Background information
- Origin: Chicago, Illinois
- Genres: Emo; indie rock; pop punk;
- Years active: 2011–present
- Labels: Count Your Lucky Stars; Asian Man;
- Members: Erik Hunter Czaja; Michael Crotty; Michael Politowicz;
- Website: dowsing.bandcamp.com

= Dowsing (band) =

American indie rock band

Dowsing is an American emo band from Chicago.

==History==
Dowsing began in 2011 with the release of an EP titled All I Could Find Was You. They followed that release with a 7-inch split with Parker via Count Your Lucky Stars.

In 2012, Dowsing released their first studio album titled It's Still Pretty Terrible via Count Your Lucky Stars. The following year they released their second studio album titled I Don't Even Care Anymore. The album was recording at Atlas Studios at the Stayahead House from February 2, 2013 to February 10, 2013. Count Your Lucky Stars released a music video for the title track.

In 2013, Soft Speak Records released a split with Dowsing, Haverford, Run, Forever, and Captain, We're Sinking.

In May 2014, Dowsing released a 7-inch split with Annabel via Count Your Lucky Stars.

In July 2015, Count Your Lucky Stars Records released a 7-inch split with The Cardboard Swords, Dowsing, Long Knives, and Sinai Vessel.

On April 29, 2016, Dowsing released their third studio album entitled Okay via Asian Man Records.

In 2016, Dowsing featured a demo version of "Feeling Better" on "Forever Beautiful, A compilation of love for Orlando" after the Pulse nightclub shooting.

==Artistry==
Dowsing's sound has been described as "emotionally charged indie punk". The band's debut EP All I Could Find Was You has been described as "emo-infused indie rock". Hence, they have categorized as "emo-punk" and midwest emo. Alternative Press designated the band's early releases as "Mineral worship". Additionally, Dowsing are considered an emo revival band.

Frontperson Erik Czaja's vocal delivery has been characterized as "lax," and the band's overall style is described as "melancholy galore". According to a staff member at Punknews.org, "Dowsing are one of those bands who cut deep. There's a lot of tragedy, sorrow and heartache involved when they churn out their '90s-influenced emo. [...] When they do what they do, it's crisp, melodic and in tune with what the world needs - waves of honesty and conjectures of truth, told tenfold." The site also noted that Czaja and former bassist Gooey Fame "usually take the listener for a downward spiral of a trip, story-wise."

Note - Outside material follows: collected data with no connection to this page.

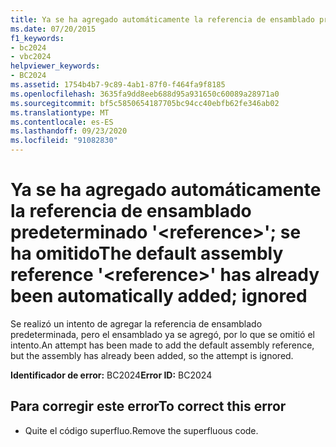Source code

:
 ```yaml
---
title: Ya se ha agregado automáticamente la referencia de ensamblado predeterminado '<reference>'; se ha omitido
ms.date: 07/20/2015
f1_keywords:
- bc2024
- vbc2024
helpviewer_keywords:
- BC2024
ms.assetid: 1754b4b7-9c89-4ab1-87f0-f464fa9f8185
ms.openlocfilehash: 3635fa9dd8eeb688d95a931650c60089a28971a0
ms.sourcegitcommit: bf5c5850654187705bc94cc40ebfb62fe346ab02
ms.translationtype: MT
ms.contentlocale: es-ES
ms.lasthandoff: 09/23/2020
ms.locfileid: "91082830"
---
```

# <a name="the-default-assembly-reference-reference-has-already-been-automatically-added-ignored"></a><span data-ttu-id="2984e-102">Ya se ha agregado automáticamente la referencia de ensamblado predeterminado '\<reference>'; se ha omitido</span><span class="sxs-lookup"><span data-stu-id="2984e-102">The default assembly reference '\<reference>' has already been automatically added; ignored</span></span>

<span data-ttu-id="2984e-103">Se realizó un intento de agregar la referencia de ensamblado predeterminada, pero el ensamblado ya se agregó, por lo que se omitió el intento.</span><span class="sxs-lookup"><span data-stu-id="2984e-103">An attempt has been made to add the default assembly reference, but the assembly has already been added, so the attempt is ignored.</span></span>  
  
 <span data-ttu-id="2984e-104">**Identificador de error:** BC2024</span><span class="sxs-lookup"><span data-stu-id="2984e-104">**Error ID:** BC2024</span></span>  
  
## <a name="to-correct-this-error"></a><span data-ttu-id="2984e-105">Para corregir este error</span><span class="sxs-lookup"><span data-stu-id="2984e-105">To correct this error</span></span>  
  
- <span data-ttu-id="2984e-106">Quite el código superfluo.</span><span class="sxs-lookup"><span data-stu-id="2984e-106">Remove the superfluous code.</span></span>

The tracks on I Don't Even Care Anymore have been described as "rife with emotion." Lyrical themes explored include romantic love, emotional pain, procrastination, and solace. The drumming has been characterized as "raw, cracking and coarse," and the production is described as "unpolished." Some tracks on the album contain elements of pop-punk. Additionally, the album's instrumentation occasionally incorporates organs.

==Band members==
Current
- Erik Hunter Czaja - vocals, guitar
- Michael "Mikey" Crotty - guitar, vocals
- Michael "Mike P" Politowicz - bass, vocals
- Ian Paine-Jesam - drums, vocals
- Sean Neumann - band manager
Former
- Will Lange - drums
- Marcus Nuccio - drums
- Delia Hornik - keyboards
- Joeseph "Gooey Fame" Dane - bass

==Discography==
Studio albums
- It's Still Pretty Terrible (2012, Count Your Lucky Stars)
- I Don't Even Care Anymore (2013, Count Your Lucky Stars)
- Okay (2016, Asian Man)
- Sky Coffin (2019, Asian Man)
- No One Said This Would Be Easy (2023, Asian Man)
EPs and splits
- All I Could Find Was You (2011, Count Your Lucky Stars)
- Dowsing / Parker (2012, Count Your Lucky Stars)
- Dowsing / Haverford / Run Forever* / Captain, We're Sinking - Stay Sweet Split (2013, Soft Speak)
- Annabel / Dowsing (2014, Count Your Lucky Stars)
- Dowsing / The Cardboard Swords / Long Knives / Sinai Vessel - Dowsing / The Cardboard Swords / Long Knives / Sinai Vessel (2015, Count Your Lucky Stars)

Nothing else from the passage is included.